**RECORD EXTRACTS**
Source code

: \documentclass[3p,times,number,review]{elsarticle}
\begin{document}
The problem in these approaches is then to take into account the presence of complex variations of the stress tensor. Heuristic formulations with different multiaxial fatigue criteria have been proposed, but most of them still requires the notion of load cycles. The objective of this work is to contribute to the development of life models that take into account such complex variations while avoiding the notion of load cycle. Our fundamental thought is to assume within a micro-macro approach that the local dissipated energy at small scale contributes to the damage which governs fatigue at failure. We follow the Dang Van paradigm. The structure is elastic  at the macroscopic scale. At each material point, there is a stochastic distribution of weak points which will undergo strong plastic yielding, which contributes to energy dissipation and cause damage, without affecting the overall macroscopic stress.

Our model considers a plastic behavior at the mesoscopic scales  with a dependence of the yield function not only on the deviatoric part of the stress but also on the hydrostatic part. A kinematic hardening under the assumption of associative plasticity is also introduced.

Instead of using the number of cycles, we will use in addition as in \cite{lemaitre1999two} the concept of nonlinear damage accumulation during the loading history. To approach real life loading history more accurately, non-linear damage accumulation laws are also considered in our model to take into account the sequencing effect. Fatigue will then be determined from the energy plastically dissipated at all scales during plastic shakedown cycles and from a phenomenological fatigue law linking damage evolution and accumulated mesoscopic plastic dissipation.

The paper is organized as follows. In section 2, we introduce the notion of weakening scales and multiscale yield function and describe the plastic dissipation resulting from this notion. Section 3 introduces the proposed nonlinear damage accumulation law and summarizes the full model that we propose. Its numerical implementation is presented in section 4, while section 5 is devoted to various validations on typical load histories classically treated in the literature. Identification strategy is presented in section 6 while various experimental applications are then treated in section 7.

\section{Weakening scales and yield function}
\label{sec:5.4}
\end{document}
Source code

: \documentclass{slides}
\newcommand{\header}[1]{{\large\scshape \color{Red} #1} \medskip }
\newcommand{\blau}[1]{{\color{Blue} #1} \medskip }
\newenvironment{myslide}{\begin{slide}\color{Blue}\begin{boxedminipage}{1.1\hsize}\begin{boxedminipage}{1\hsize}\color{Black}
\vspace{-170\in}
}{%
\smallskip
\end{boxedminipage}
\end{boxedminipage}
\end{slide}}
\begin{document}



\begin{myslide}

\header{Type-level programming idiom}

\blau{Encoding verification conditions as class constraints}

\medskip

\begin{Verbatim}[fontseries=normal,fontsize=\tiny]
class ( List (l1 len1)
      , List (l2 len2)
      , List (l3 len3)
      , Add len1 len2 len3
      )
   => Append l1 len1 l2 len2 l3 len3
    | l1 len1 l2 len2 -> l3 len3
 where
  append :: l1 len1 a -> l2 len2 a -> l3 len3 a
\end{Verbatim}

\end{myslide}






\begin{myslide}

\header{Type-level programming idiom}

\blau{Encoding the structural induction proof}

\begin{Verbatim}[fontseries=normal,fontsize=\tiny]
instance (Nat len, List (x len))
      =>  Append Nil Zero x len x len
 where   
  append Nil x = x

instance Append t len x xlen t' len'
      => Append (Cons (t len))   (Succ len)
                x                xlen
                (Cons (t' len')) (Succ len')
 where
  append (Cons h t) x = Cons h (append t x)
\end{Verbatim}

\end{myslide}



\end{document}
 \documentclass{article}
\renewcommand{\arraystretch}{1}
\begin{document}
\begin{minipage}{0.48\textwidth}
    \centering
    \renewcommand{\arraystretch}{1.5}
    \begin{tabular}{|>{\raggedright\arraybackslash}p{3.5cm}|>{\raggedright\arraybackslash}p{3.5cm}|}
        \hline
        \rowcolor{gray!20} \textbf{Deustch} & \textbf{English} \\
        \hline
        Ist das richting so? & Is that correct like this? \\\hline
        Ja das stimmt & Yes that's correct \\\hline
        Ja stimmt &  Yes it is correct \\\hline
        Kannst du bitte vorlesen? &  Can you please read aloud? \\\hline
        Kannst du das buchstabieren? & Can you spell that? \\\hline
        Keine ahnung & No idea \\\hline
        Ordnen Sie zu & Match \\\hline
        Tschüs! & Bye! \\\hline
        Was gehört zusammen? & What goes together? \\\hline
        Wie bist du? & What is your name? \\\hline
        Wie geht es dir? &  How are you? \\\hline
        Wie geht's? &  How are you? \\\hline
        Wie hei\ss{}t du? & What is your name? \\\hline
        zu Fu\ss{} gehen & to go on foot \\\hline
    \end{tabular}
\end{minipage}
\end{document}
--
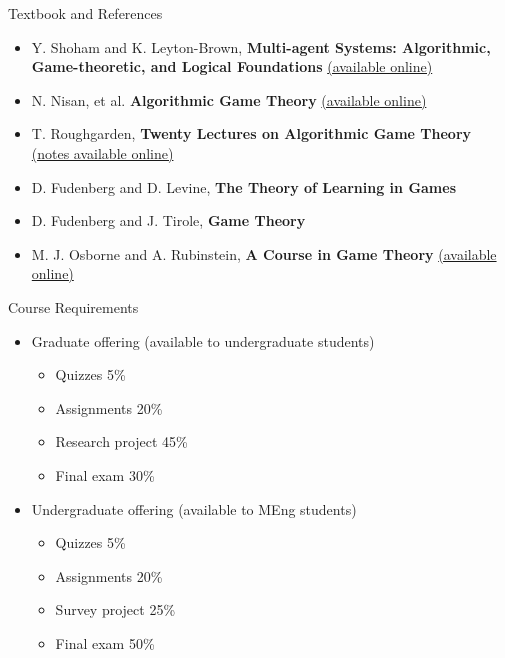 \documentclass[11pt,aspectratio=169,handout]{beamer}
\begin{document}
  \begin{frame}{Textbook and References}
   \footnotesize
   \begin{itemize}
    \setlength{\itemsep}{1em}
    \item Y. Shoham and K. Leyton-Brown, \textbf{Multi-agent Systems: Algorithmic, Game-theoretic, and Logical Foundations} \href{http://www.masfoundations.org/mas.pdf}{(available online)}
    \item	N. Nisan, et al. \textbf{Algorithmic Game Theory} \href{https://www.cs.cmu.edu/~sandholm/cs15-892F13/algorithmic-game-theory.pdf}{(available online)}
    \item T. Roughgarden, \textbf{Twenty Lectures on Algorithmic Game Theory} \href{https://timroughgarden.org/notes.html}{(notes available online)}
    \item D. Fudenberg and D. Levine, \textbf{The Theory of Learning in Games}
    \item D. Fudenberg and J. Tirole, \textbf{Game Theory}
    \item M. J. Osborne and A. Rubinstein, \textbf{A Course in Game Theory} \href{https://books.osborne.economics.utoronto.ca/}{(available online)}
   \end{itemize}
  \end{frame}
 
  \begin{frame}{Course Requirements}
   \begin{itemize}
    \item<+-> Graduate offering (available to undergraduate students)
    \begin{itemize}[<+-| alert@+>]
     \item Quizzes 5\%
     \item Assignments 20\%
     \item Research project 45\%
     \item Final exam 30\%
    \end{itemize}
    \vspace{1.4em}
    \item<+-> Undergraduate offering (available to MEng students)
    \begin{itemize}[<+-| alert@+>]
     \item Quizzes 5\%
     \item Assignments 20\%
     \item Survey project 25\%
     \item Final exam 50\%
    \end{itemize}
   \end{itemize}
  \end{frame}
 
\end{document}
---
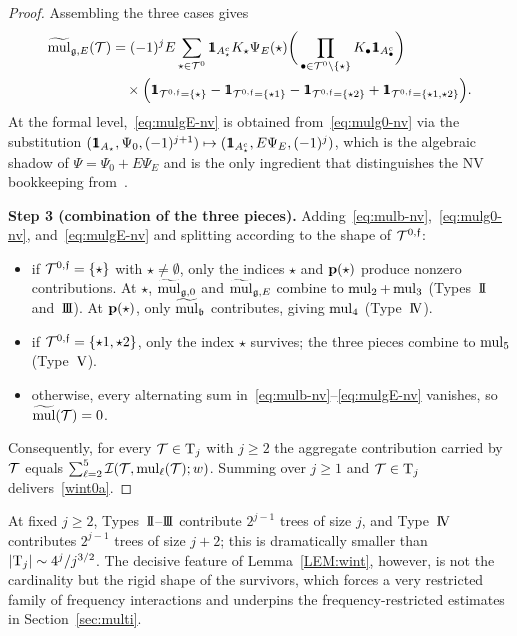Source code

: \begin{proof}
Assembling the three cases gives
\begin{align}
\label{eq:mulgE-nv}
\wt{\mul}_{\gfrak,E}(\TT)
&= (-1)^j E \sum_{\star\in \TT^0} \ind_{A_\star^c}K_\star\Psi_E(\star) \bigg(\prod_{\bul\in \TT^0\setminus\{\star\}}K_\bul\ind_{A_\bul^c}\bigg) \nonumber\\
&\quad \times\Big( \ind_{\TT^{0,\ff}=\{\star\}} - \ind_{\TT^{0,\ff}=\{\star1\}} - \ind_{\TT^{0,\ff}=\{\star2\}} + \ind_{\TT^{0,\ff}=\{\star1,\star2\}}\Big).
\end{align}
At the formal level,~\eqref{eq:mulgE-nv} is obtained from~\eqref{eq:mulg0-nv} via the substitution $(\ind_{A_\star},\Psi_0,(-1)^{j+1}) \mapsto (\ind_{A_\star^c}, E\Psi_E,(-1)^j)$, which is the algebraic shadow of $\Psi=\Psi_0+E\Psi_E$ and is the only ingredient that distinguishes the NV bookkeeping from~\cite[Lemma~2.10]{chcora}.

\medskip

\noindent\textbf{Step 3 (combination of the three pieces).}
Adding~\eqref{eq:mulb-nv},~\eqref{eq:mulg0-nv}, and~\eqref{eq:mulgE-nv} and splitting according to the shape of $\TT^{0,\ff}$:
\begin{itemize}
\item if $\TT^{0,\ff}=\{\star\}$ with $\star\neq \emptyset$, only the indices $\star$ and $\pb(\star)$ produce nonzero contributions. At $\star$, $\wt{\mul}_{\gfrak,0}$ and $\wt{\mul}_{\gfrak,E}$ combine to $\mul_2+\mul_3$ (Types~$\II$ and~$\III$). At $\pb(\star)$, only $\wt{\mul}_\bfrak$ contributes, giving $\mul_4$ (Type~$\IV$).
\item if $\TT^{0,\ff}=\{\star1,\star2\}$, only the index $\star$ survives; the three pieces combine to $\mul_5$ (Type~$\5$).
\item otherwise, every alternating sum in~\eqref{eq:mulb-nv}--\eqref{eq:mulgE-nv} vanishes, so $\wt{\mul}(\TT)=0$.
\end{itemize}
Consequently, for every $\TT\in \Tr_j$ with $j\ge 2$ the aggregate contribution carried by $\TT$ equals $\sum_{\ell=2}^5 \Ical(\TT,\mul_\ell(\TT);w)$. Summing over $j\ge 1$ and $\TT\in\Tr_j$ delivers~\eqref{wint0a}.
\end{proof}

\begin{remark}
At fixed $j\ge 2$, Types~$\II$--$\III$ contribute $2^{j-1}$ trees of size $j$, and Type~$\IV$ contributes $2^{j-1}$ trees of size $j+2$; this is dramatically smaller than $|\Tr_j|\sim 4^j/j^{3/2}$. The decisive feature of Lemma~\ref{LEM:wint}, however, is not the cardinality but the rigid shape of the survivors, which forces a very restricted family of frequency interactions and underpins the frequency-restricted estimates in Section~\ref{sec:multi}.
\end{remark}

**WHAT NEEDS TO BE DONE**
Repeat, character for character, the lines of the material above from the line with "Ja stimmt &" through the line with "Tschüs! & Bye! \\\hline".

**RESULT FOR THIS TASK**
        Ja stimmt &  Yes it is correct \\\hline
        Kannst du bitte vorlesen? &  Can you please read aloud? \\\hline
        Kannst du das buchstabieren? & Can you spell that? \\\hline
        Keine ahnung & No idea \\\hline
        Ordnen Sie zu & Match \\\hline
        Tschüs! & Bye! \\\hline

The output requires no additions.